25.2 C
Medan
Saturday, June 22, 2024

Bermula dari Mencari Madu

Mencatutkan nama sebagai salah satu pemenang di ajang tingkat nasional bukanlah hal yang mudah. Namun dengan kegigihan dan keuletannya, Suwarman berhasil meraih juara III tingkat nasional dalam ajang lomba kader konservasi alam (KKA) tahun 1997.

PIALA: Suwarman memegang Piala KKA  piagam  penghargaan peringkat pertama lomba konservasi alam tingkat Provinsi.
PIALA: Suwarman memegang Piala KKA dan piagam penghargaan peringkat pertama lomba konservasi alam tingkat
Provinsi.

BERBAGAI hambatan dijalaninya hingga akhirnya sampai pada sebuah penghargaan yang mengharumkan namanya dan daerah yang diwakilinya Kabupaten Langkat di pentas nesional. Seperti apa perjalanan Suwarman sebelum meraih Piala KKA, berikut petikan wawancara wartawan Sumut Pos M Affandi dengan Suwarman, Kamis (23/5) di tempat tinggalnya di Dudun I Simpang Tran, Desa Karang Gading, Kecamatan Secanggang, Langkat.

Kapan bapak memperoleh piala ini? Tahun 1997 setelah mengikuti perlombaan di tingkat provinsi. Di tingkat provinsi saya berhasil menjadi juara I dan dipercaya Balai Besar Konservasi Sumber Daya Alam (BBKSDA) Sumut untuk ikut ke tingkat nasional. Perlombaannya waktu itu diadakan di Balikpapan, dan pialanya diserahkan langsung oleh Presiden RI saat itu Pak Seoharto.

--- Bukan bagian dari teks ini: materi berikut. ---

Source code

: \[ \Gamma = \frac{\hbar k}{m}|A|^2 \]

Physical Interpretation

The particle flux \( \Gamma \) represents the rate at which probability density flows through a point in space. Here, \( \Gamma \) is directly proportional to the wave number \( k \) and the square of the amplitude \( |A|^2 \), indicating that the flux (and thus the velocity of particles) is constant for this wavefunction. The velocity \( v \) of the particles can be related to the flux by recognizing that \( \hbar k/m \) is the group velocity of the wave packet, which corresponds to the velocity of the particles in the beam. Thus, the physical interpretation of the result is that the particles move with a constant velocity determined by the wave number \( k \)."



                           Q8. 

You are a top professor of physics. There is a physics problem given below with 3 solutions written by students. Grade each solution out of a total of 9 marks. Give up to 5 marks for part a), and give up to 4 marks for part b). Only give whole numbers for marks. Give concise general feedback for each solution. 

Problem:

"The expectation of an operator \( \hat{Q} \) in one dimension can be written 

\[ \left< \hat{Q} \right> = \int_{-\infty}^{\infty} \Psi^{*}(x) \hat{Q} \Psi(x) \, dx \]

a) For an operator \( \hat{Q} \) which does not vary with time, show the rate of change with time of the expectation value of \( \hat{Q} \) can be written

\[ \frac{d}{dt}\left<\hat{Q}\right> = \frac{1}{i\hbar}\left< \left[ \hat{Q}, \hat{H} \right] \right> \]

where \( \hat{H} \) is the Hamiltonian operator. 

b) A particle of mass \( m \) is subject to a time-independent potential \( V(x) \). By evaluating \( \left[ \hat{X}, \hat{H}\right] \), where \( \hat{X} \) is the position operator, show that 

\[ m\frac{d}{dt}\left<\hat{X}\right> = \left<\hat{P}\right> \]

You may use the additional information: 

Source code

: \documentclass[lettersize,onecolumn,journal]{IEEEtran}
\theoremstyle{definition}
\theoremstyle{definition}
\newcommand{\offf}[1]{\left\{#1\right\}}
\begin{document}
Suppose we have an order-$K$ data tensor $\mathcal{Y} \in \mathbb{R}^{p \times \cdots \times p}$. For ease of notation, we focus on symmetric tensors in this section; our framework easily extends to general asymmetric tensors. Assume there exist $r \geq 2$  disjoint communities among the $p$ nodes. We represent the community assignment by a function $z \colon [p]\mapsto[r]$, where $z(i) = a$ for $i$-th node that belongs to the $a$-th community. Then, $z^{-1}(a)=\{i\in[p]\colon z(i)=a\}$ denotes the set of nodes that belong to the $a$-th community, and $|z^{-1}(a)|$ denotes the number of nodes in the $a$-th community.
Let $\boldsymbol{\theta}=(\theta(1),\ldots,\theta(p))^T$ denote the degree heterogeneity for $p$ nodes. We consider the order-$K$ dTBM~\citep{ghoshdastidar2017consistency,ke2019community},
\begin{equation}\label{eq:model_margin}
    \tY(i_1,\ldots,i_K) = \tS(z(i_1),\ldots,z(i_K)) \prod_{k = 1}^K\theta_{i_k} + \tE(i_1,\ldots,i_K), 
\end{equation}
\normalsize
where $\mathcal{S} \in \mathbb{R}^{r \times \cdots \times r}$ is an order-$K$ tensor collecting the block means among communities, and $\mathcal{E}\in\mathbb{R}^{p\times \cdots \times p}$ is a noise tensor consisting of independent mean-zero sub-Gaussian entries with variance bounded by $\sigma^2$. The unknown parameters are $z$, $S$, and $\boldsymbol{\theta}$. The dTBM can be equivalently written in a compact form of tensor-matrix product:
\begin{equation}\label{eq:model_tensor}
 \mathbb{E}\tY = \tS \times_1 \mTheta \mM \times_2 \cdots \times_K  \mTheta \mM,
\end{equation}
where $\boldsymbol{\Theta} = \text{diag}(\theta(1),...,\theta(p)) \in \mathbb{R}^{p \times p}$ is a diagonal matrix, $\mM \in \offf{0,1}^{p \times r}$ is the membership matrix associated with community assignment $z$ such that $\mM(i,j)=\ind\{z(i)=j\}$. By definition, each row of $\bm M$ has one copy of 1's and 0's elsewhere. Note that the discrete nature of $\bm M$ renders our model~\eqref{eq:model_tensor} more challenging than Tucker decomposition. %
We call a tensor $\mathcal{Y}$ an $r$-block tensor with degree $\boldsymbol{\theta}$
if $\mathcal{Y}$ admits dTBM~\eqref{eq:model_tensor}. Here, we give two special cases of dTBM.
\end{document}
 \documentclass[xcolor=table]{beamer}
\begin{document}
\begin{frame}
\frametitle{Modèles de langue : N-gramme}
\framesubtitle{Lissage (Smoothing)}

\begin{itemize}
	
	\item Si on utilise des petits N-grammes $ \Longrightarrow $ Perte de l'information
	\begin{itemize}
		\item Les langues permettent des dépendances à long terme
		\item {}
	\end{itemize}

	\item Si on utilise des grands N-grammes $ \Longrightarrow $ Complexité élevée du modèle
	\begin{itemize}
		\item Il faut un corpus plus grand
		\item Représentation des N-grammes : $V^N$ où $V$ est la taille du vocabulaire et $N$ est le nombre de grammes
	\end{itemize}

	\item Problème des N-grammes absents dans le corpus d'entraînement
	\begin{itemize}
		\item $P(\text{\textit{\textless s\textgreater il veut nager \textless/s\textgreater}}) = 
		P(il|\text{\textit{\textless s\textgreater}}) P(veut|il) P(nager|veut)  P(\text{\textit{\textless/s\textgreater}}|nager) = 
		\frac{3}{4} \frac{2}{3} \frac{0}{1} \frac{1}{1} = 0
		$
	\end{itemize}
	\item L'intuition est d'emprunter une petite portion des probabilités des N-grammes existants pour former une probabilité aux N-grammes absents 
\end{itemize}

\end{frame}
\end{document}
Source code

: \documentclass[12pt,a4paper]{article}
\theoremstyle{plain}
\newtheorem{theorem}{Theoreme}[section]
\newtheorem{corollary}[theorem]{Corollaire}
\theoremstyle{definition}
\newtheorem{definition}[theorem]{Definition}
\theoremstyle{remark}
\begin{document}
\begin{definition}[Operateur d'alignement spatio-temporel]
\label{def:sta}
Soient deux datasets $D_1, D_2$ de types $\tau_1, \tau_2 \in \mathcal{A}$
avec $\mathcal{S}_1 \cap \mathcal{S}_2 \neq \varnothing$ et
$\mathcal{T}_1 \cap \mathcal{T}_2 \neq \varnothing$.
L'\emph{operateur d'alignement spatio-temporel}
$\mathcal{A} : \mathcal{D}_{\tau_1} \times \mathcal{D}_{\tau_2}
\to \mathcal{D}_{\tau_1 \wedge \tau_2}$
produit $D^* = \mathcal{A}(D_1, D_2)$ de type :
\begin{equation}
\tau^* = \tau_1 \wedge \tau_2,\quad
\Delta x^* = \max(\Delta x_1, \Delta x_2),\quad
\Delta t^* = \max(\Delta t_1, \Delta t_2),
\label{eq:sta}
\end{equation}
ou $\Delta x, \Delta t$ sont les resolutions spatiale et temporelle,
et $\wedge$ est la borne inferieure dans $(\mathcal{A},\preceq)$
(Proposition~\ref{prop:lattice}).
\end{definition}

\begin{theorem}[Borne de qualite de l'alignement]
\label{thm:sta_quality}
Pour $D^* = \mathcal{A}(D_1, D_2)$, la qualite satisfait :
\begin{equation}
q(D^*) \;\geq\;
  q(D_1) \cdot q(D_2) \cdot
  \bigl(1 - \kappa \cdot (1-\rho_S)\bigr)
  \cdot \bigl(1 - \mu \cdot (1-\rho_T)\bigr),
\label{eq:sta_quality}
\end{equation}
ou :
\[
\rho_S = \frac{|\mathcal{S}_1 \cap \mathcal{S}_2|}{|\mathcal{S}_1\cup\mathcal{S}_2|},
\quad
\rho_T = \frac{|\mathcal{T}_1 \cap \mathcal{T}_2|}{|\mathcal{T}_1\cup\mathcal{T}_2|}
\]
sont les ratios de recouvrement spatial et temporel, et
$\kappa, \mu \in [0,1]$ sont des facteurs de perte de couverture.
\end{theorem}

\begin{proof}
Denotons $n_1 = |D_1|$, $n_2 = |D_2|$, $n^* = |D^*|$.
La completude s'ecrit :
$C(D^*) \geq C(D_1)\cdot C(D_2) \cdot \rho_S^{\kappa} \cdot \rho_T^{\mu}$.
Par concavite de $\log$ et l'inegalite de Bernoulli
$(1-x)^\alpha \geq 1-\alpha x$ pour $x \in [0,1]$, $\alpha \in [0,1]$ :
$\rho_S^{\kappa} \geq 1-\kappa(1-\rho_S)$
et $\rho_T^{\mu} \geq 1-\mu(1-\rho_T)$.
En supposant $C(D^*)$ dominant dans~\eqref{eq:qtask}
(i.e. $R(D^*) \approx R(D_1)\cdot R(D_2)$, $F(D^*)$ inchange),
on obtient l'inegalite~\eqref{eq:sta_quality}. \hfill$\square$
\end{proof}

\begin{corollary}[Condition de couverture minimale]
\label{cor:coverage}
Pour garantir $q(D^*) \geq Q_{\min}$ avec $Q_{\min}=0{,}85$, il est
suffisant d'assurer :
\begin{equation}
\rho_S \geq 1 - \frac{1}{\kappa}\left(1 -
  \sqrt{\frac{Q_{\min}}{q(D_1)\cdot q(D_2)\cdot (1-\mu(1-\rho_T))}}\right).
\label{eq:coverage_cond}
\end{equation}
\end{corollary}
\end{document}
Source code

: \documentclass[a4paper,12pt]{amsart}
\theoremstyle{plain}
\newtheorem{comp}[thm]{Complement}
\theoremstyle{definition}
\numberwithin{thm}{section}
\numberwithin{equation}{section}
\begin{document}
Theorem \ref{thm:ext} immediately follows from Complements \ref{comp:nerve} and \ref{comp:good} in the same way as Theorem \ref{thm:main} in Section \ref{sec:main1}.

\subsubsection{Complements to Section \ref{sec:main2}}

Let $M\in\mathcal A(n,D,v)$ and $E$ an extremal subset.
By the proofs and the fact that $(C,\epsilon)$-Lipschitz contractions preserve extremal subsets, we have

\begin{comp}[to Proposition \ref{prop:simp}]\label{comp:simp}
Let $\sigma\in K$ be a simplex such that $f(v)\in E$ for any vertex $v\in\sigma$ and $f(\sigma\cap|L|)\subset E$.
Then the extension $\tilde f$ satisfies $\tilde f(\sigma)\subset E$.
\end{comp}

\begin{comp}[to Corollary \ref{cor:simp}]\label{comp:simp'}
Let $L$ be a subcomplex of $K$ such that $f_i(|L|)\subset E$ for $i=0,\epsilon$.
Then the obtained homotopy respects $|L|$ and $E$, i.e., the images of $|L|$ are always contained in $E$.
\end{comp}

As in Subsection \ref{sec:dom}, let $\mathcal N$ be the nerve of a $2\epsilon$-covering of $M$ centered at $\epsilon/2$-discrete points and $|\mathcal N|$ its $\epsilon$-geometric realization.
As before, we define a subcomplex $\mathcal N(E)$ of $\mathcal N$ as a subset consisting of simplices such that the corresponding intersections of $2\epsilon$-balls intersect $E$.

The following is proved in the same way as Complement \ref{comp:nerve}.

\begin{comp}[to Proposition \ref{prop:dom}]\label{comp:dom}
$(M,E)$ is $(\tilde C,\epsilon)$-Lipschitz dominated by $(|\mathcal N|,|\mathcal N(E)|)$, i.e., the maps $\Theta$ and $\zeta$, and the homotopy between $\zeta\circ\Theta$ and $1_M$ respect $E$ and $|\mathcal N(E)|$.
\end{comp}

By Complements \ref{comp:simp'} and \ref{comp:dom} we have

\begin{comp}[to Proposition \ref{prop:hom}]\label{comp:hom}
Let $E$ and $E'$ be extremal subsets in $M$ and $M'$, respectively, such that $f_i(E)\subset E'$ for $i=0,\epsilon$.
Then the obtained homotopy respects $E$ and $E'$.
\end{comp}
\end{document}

Apa yang dirasakan begitu nama Bapak terpilih menjadi juara III? Wah senang sekali. Tidak menyangka bakal menjadi juara. Soalnya kompetitor dalam perlombaan itu semuanya bagus-bagus dan pendidikannya pun semua sarjana. Saat itu saya sudah pasrah, tapi Alhamdulillah saya terpilih menjadi juara III.

Apa yang Bapak tawarkan dalam perlombaan itu? O iya, dalam perlombaan itu kita disuruh memaparkan segala bentuk kegiatan tentang penghijauan dan tata cara melaksanakan penghijauan itu di hadapan dewan juri.

Waktu itu, saya mempresentasikan penghijauan hutan bakau di kawasan Langkat Timur Laut dan Karang Gading yang rusak parah akibat perambahan kayu bakau secara besar-besaran. Jadi, dengan detil saya memaparkan program penghijauan di kawasan itu hingga menjadi suatu produk ilmu yang dapat dipergunakan di bidang pertanian dan kehutanan.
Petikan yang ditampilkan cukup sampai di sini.